Badlands National Park, South Dakota, 2014
“There are moments of harmony that rise to the level of serendipity, coincidence, and beyond, and certain passages of time that seem dense with such incidents. Summers and deserts seem best for them.” —Rebecca Solnit
MirrorMirror. 2014. Fabric, black gesso, acrylic, and canvas. 84 x 72 inches.
Gee’s Bend Quilts, Gee’s Bend, Alabama, 2016.
“Some history-making is intentional; much of it is accidental. People make history when they scale a mountain, ignite a bomb, or refuse to move to the back of the bus. But they also make history by keeping diaries, writing letters, or embroidering initials on linen sheets. History is a conversation and sometimes a shouting match between present and past, though often the voices we most want to hear are barely audible. People make history by passing on gossip, saving old records, and by naming rivers, mountains, and children. Some people leave only their bones, though bones too make a history when someone notices.” —Laurel Thatcher Ulrich
Mirador. 2015. Embroidery, fabric, gouache, acrylic, and canvas. 26 x 32 inches.
Orcas Island, Washington, 2013.
“Acknowledging that every aspect of human being is grounded in specific forms of bodily engagement with an environment requires a far-reaching rethinking of who and what we are, in a way that is largely at odds with many of our inherited Western philosophical and religious traditions.” —Mark Johnson
Ancient Future. 2016. Graphite and gouache on paper. 12 x 9 inches.
Caryatid, draped, from Tralles. Roman copy (1st c. AD) of classical Greek original (5th c. BC). Marble. 73 inches high.

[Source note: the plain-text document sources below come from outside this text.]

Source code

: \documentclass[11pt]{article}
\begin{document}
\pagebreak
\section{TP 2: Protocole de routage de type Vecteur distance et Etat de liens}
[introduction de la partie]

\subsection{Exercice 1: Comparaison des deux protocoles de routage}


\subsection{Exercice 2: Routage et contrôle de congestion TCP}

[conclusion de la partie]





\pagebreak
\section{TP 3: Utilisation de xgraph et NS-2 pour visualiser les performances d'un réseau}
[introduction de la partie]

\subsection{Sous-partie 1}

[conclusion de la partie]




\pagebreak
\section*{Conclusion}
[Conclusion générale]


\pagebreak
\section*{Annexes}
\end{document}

“Knowing the past is as astonishing a performance as knowing the stars. Astronomers look only at old light. There is no other light for them to look at. This old light of dead or distant stars was emitted long ago and it reaches us only in the present. Many historical events, like astronomical bodies, also occur long before they appear, such as secret treaties, aide-mémoires, or important works of art made for ruling personages. The physical substance of these documents often reaches qualified observers only centuries or millennia after the event. Hence astronomers and historians have this in common: both are concerned with appearances noted in the present but occurring in the past.” —George Kubler
Amanda Valdez is an artist based in New York. Recent solo shows include Rotherwas Project 1: Amanda Valdez, Ladies’ Night, Mead Art Museum, Amherst College; Hot Bed, Dot Fityone Gallery, Miami; and The Mysteries, Koki Arts, Tokyo. She received her MFA from Hunter College, New York City and BFA from The School of the Art Institute of Chicago.